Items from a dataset
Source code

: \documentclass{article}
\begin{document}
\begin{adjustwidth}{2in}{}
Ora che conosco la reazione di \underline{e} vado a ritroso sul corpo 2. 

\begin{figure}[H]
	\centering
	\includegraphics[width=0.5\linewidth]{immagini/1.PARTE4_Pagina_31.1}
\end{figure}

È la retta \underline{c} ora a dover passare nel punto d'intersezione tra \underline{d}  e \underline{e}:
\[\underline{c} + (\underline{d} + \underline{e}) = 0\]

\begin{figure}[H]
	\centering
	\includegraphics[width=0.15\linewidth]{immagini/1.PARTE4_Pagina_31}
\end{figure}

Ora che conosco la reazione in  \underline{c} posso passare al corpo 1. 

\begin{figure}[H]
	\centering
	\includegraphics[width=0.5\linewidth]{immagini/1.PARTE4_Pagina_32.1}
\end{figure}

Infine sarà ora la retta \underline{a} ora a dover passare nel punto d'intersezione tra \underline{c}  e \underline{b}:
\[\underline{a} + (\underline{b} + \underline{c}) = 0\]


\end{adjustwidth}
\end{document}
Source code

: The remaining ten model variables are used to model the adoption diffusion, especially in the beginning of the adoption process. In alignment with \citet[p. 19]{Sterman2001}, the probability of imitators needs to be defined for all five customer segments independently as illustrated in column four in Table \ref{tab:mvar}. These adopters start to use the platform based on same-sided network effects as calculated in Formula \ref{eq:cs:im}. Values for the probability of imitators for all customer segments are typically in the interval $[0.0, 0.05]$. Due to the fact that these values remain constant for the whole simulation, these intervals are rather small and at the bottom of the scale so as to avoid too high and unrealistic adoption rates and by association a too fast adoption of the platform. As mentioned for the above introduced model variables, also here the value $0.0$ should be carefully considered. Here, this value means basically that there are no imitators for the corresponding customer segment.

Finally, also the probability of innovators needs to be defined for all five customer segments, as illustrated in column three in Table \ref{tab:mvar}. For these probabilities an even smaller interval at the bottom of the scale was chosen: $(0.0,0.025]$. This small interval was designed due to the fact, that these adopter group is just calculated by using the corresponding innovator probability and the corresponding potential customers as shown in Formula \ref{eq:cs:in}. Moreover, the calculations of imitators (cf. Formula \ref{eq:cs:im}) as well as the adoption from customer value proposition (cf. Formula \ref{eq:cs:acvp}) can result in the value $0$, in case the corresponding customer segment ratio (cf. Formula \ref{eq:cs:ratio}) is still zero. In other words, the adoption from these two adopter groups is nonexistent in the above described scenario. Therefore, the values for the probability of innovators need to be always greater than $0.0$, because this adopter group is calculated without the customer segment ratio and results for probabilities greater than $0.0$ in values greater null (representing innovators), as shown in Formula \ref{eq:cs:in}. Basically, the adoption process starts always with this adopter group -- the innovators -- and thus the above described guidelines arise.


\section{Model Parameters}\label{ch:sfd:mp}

## Task prompt
Each line above is to be restated exactly as it stands.

## Expected output
Source code

: \documentclass{article}
\begin{document}
\begin{adjustwidth}{2in}{}
Ora che conosco la reazione di \underline{e} vado a ritroso sul corpo 2. 

\begin{figure}[H]
	\centering
	\includegraphics[width=0.5\linewidth]{immagini/1.PARTE4_Pagina_31.1}
\end{figure}

È la retta \underline{c} ora a dover passare nel punto d'intersezione tra \underline{d}  e \underline{e}:
\[\underline{c} + (\underline{d} + \underline{e}) = 0\]

\begin{figure}[H]
	\centering
	\includegraphics[width=0.15\linewidth]{immagini/1.PARTE4_Pagina_31}
\end{figure}

Ora che conosco la reazione in  \underline{c} posso passare al corpo 1. 

\begin{figure}[H]
	\centering
	\includegraphics[width=0.5\linewidth]{immagini/1.PARTE4_Pagina_32.1}
\end{figure}

Infine sarà ora la retta \underline{a} ora a dover passare nel punto d'intersezione tra \underline{c}  e \underline{b}:
\[\underline{a} + (\underline{b} + \underline{c}) = 0\]


\end{adjustwidth}
\end{document}
Source code

: The remaining ten model variables are used to model the adoption diffusion, especially in the beginning of the adoption process. In alignment with \citet[p. 19]{Sterman2001}, the probability of imitators needs to be defined for all five customer segments independently as illustrated in column four in Table \ref{tab:mvar}. These adopters start to use the platform based on same-sided network effects as calculated in Formula \ref{eq:cs:im}. Values for the probability of imitators for all customer segments are typically in the interval $[0.0, 0.05]$. Due to the fact that these values remain constant for the whole simulation, these intervals are rather small and at the bottom of the scale so as to avoid too high and unrealistic adoption rates and by association a too fast adoption of the platform. As mentioned for the above introduced model variables, also here the value $0.0$ should be carefully considered. Here, this value means basically that there are no imitators for the corresponding customer segment.

Finally, also the probability of innovators needs to be defined for all five customer segments, as illustrated in column three in Table \ref{tab:mvar}. For these probabilities an even smaller interval at the bottom of the scale was chosen: $(0.0,0.025]$. This small interval was designed due to the fact, that these adopter group is just calculated by using the corresponding innovator probability and the corresponding potential customers as shown in Formula \ref{eq:cs:in}. Moreover, the calculations of imitators (cf. Formula \ref{eq:cs:im}) as well as the adoption from customer value proposition (cf. Formula \ref{eq:cs:acvp}) can result in the value $0$, in case the corresponding customer segment ratio (cf. Formula \ref{eq:cs:ratio}) is still zero. In other words, the adoption from these two adopter groups is nonexistent in the above described scenario. Therefore, the values for the probability of innovators need to be always greater than $0.0$, because this adopter group is calculated without the customer segment ratio and results for probabilities greater than $0.0$ in values greater null (representing innovators), as shown in Formula \ref{eq:cs:in}. Basically, the adoption process starts always with this adopter group -- the innovators -- and thus the above described guidelines arise.


\section{Model Parameters}\label{ch:sfd:mp}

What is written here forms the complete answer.